If you encounter WARNING 6209 during thermal analysis, the following steps may help resolve the issue.

1. Investigate elements: Check the elements mentioned in the warning. The model elements are in the INPF file and thermal solver created elements are in the <simulation/model name>-<solution/analysis name>_report.log file.
2. Improve convergence:
   • Add GPARAM 12 731 -1E36 Card 9 to the solution, if high variation in the conductance values due to the large variation in the material properties or when some conductances are considerably larger than the rest, matrix diagonal rescaling helps with the convergence. For models with PCB stacks, this parameter is particularly effective in aiding convergence.

3. • Avoid using a Perfect Contact type thermal coupling and use a Thermal Coupling with a high Heat Transfer Coefficient of 1e⁵ or 1e⁶ W/m² C when defining a coupling representing perfect contact / zero resistance interface, where the mesh does not match.
   • Reduce the number of thermal elements if possible.
   • Verify values and units interred for the material proprieties, boundary conditions and solution settings.

Conjugate-Gradient solver non-convergence solutions

If you encounter the message indicating that the Conjugate - Gradient solver didn't converge, take the following steps.

• Avoid using a Perfect Contact type thermal coupling and use a Thermal Coupling with a high Heat Transfer Coefficient of 1e⁵ or 1e⁶ W/m² C when defining a coupling representing perfect contact / zero resistance interface, where the mesh does not match.
• Add GPARAM 12 731 -1E36 to the solution, if high variation in the conductance values due to the large variation in the material properties or when some conductances are considerably larger than the rest, matrix diagonal rescaling helps with the convergence. For models with PCB stacks, this parameter is particularly effective in aiding convergence.
• Start at a higher initial preconditioner matrix fill value. For example, if the log file shows that the solver converges later on with a fill value of 200, you can set it directly to this value. If increasing the matrix fill value does not improve convergence, you can increase the iteration limit to 500 or even 1000.

• Use the Ill Condition Filter advanced parameter (Catalog → Thermal Solver). It reduces the number of negative conductances created with the CG method, that helps convergence if there are a lot of 3D elements.
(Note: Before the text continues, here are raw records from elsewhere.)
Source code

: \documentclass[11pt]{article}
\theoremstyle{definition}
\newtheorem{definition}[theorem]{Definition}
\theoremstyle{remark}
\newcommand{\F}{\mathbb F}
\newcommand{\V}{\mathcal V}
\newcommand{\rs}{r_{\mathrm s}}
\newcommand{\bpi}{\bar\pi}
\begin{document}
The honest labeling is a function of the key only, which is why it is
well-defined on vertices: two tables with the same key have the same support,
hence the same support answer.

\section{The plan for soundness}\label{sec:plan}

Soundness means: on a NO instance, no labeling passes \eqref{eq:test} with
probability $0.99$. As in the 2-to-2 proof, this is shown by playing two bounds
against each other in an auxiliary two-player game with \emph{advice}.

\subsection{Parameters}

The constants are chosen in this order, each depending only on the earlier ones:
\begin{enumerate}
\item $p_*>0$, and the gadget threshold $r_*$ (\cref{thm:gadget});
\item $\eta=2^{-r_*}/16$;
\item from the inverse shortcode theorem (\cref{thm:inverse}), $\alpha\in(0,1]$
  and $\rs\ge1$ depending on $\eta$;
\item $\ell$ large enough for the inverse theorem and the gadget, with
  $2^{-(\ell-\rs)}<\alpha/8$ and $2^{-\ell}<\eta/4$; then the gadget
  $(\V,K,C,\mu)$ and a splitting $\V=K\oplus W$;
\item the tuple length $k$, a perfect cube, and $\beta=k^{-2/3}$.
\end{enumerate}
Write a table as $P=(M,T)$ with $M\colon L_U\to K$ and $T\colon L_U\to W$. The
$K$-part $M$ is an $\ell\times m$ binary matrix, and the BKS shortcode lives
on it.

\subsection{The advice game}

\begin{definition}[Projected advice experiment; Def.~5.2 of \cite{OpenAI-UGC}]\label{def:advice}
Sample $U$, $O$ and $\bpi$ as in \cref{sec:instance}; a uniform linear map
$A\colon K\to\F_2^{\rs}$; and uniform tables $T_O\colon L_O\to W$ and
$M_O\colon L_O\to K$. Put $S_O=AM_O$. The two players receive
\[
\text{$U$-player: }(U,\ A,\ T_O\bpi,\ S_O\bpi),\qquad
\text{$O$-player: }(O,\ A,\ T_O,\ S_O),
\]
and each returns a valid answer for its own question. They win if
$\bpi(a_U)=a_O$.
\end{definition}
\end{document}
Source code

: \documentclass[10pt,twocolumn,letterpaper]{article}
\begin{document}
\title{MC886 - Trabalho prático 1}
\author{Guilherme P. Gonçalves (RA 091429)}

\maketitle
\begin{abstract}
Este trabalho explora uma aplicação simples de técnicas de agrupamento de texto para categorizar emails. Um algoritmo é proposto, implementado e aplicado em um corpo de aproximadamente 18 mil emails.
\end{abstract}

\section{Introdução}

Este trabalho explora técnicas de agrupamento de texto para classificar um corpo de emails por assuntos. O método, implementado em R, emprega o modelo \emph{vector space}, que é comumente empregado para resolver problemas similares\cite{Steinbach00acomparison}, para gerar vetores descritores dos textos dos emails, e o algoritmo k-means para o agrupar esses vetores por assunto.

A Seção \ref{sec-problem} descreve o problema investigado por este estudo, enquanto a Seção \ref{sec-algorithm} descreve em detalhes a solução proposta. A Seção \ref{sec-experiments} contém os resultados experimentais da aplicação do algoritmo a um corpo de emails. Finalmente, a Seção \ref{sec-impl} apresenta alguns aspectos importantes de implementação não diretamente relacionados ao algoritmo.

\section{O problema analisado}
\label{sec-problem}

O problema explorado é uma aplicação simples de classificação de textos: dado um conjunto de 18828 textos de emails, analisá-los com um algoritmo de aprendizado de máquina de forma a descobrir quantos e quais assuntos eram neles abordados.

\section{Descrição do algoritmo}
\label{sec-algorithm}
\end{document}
• Remesh the model if there is a poor element quality.

Resolving non-decreasing thermal temperature difference

For models where the thermal temperature difference doesn’t decrease:

• Reduce the relaxation factor, especially if the model contains many temperature-dependent properties.

Addressing invalid temperature distribution

If you have issues with accuracy of temperature distribution, for example problematic situations or spots in temperature for some particular elements, e.g. with low aspect ratios, which are caused by negative conductivities and capacitance distribution coefficients combined with high temperature gradients in certain directions:

• Select Element CG Method from the Element Discretization list and set the Solid Element Capacitance Distribution to At CGs. It lumps the capacitance and elemental heat load at the center of gravity (CG), not at the boundary elements, and creates conductances from CG to boundary elements.